Material for the task ::
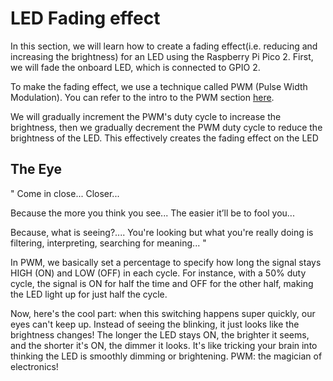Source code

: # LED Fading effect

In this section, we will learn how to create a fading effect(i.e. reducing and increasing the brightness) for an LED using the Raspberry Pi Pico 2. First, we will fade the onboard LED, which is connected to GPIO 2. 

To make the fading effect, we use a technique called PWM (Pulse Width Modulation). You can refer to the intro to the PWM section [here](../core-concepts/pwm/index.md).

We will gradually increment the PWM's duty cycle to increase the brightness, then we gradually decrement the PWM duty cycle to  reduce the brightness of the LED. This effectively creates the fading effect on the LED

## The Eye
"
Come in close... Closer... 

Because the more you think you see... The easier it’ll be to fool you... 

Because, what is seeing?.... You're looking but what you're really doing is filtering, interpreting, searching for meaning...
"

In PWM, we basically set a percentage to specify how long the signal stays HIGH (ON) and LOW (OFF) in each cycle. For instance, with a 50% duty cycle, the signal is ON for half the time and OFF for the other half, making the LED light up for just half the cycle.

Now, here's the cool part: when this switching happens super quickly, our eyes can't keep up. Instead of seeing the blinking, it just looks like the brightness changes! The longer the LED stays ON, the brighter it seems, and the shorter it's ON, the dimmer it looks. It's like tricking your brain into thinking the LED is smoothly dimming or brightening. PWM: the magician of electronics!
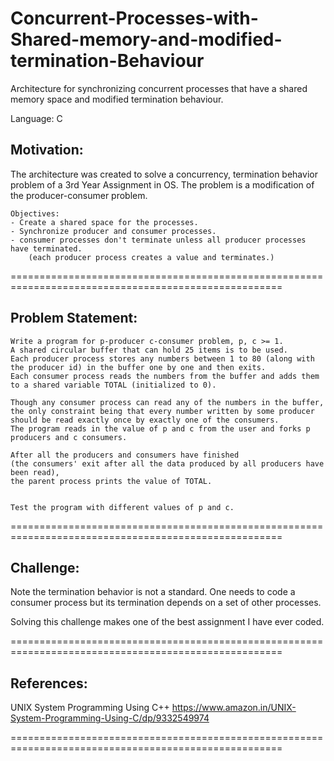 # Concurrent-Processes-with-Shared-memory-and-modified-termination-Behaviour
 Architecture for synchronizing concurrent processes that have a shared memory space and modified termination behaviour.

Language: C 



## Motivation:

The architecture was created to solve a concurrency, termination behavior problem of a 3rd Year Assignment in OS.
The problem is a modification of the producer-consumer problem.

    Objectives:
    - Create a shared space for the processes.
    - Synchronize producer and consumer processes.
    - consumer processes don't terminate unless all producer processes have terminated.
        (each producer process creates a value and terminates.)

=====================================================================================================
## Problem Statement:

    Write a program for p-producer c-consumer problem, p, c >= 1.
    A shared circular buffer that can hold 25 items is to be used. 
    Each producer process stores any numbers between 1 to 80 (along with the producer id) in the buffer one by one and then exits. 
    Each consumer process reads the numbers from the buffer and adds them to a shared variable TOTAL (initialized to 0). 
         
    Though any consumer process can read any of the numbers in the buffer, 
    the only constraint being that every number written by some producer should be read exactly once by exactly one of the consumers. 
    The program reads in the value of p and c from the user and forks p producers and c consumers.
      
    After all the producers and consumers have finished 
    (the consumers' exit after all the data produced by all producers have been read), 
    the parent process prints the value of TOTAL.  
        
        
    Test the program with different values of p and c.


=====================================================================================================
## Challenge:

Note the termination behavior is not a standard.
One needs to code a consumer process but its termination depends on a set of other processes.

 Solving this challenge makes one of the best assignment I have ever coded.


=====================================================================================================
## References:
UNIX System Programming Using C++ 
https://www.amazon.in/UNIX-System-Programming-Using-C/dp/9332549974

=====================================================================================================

Task brief :: Copy the lines above between the one holding "In this section, we" and the one holding "- Create a shared", inclusive. Drop the pictures.

Answer to this problem ::
In this section, we will learn how to create a fading effect(i.e. reducing and increasing the brightness) for an LED using the Raspberry Pi Pico 2. First, we will fade the onboard LED, which is connected to GPIO 2. 

To make the fading effect, we use a technique called PWM (Pulse Width Modulation). You can refer to the intro to the PWM section [here](../core-concepts/pwm/index.md).

We will gradually increment the PWM's duty cycle to increase the brightness, then we gradually decrement the PWM duty cycle to  reduce the brightness of the LED. This effectively creates the fading effect on the LED

## The Eye
"
Come in close... Closer... 

Because the more you think you see... The easier it’ll be to fool you... 

Because, what is seeing?.... You're looking but what you're really doing is filtering, interpreting, searching for meaning...
"

In PWM, we basically set a percentage to specify how long the signal stays HIGH (ON) and LOW (OFF) in each cycle. For instance, with a 50% duty cycle, the signal is ON for half the time and OFF for the other half, making the LED light up for just half the cycle.

Now, here's the cool part: when this switching happens super quickly, our eyes can't keep up. Instead of seeing the blinking, it just looks like the brightness changes! The longer the LED stays ON, the brighter it seems, and the shorter it's ON, the dimmer it looks. It's like tricking your brain into thinking the LED is smoothly dimming or brightening. PWM: the magician of electronics!
 # Concurrent-Processes-with-Shared-memory-and-modified-termination-Behaviour
 Architecture for synchronizing concurrent processes that have a shared memory space and modified termination behaviour.

Language: C 



## Motivation:

The architecture was created to solve a concurrency, termination behavior problem of a 3rd Year Assignment in OS.
The problem is a modification of the producer-consumer problem.

    Objectives:
    - Create a shared space for the processes.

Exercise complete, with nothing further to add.